Items from a data source

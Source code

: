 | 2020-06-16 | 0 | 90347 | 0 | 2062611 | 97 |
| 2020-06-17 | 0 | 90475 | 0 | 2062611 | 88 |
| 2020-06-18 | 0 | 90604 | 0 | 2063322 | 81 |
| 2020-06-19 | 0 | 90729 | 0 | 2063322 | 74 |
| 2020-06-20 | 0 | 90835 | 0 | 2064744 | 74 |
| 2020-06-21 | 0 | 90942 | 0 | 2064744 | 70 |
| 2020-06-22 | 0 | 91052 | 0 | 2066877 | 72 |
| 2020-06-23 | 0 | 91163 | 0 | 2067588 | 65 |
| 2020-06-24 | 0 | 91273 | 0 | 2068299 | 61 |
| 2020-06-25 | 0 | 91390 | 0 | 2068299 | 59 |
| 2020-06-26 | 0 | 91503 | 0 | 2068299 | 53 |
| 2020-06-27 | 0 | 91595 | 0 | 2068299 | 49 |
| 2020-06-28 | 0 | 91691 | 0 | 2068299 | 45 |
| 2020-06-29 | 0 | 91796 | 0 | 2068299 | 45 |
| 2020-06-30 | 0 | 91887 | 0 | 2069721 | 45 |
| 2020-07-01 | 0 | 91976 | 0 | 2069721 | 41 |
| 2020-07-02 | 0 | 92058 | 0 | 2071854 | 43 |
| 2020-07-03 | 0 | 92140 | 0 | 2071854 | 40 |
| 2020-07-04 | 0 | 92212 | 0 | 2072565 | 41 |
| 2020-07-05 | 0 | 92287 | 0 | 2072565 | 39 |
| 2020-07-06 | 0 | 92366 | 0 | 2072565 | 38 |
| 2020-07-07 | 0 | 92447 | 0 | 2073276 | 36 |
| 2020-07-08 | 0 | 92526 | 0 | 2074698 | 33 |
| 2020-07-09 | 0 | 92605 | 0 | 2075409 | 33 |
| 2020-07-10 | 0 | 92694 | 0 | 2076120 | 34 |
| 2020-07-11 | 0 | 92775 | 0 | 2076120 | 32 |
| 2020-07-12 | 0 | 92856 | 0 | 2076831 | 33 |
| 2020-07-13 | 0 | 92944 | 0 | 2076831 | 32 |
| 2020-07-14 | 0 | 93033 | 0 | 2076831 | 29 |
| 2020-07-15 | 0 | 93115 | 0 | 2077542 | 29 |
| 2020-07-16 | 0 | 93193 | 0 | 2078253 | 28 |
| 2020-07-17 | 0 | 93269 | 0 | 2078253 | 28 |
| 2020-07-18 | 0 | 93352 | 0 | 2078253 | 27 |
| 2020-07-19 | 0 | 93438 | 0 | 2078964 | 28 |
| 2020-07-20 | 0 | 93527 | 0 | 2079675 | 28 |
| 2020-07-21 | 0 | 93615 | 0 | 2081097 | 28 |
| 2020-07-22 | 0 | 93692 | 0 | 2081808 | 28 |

What the exercise asks
Each entry above is to be printed again exactly.

Answer area
Source code

: | 2020-06-16 | 0 | 90347 | 0 | 2062611 | 97 |
| 2020-06-17 | 0 | 90475 | 0 | 2062611 | 88 |
| 2020-06-18 | 0 | 90604 | 0 | 2063322 | 81 |
| 2020-06-19 | 0 | 90729 | 0 | 2063322 | 74 |
| 2020-06-20 | 0 | 90835 | 0 | 2064744 | 74 |
| 2020-06-21 | 0 | 90942 | 0 | 2064744 | 70 |
| 2020-06-22 | 0 | 91052 | 0 | 2066877 | 72 |
| 2020-06-23 | 0 | 91163 | 0 | 2067588 | 65 |
| 2020-06-24 | 0 | 91273 | 0 | 2068299 | 61 |
| 2020-06-25 | 0 | 91390 | 0 | 2068299 | 59 |
| 2020-06-26 | 0 | 91503 | 0 | 2068299 | 53 |
| 2020-06-27 | 0 | 91595 | 0 | 2068299 | 49 |
| 2020-06-28 | 0 | 91691 | 0 | 2068299 | 45 |
| 2020-06-29 | 0 | 91796 | 0 | 2068299 | 45 |
| 2020-06-30 | 0 | 91887 | 0 | 2069721 | 45 |
| 2020-07-01 | 0 | 91976 | 0 | 2069721 | 41 |
| 2020-07-02 | 0 | 92058 | 0 | 2071854 | 43 |
| 2020-07-03 | 0 | 92140 | 0 | 2071854 | 40 |
| 2020-07-04 | 0 | 92212 | 0 | 2072565 | 41 |
| 2020-07-05 | 0 | 92287 | 0 | 2072565 | 39 |
| 2020-07-06 | 0 | 92366 | 0 | 2072565 | 38 |
| 2020-07-07 | 0 | 92447 | 0 | 2073276 | 36 |
| 2020-07-08 | 0 | 92526 | 0 | 2074698 | 33 |
| 2020-07-09 | 0 | 92605 | 0 | 2075409 | 33 |
| 2020-07-10 | 0 | 92694 | 0 | 2076120 | 34 |
| 2020-07-11 | 0 | 92775 | 0 | 2076120 | 32 |
| 2020-07-12 | 0 | 92856 | 0 | 2076831 | 33 |
| 2020-07-13 | 0 | 92944 | 0 | 2076831 | 32 |
| 2020-07-14 | 0 | 93033 | 0 | 2076831 | 29 |
| 2020-07-15 | 0 | 93115 | 0 | 2077542 | 29 |
| 2020-07-16 | 0 | 93193 | 0 | 2078253 | 28 |
| 2020-07-17 | 0 | 93269 | 0 | 2078253 | 28 |
| 2020-07-18 | 0 | 93352 | 0 | 2078253 | 27 |
| 2020-07-19 | 0 | 93438 | 0 | 2078964 | 28 |
| 2020-07-20 | 0 | 93527 | 0 | 2079675 | 28 |
| 2020-07-21 | 0 | 93615 | 0 | 2081097 | 28 |
| 2020-07-22 | 0 | 93692 | 0 | 2081808 | 28 |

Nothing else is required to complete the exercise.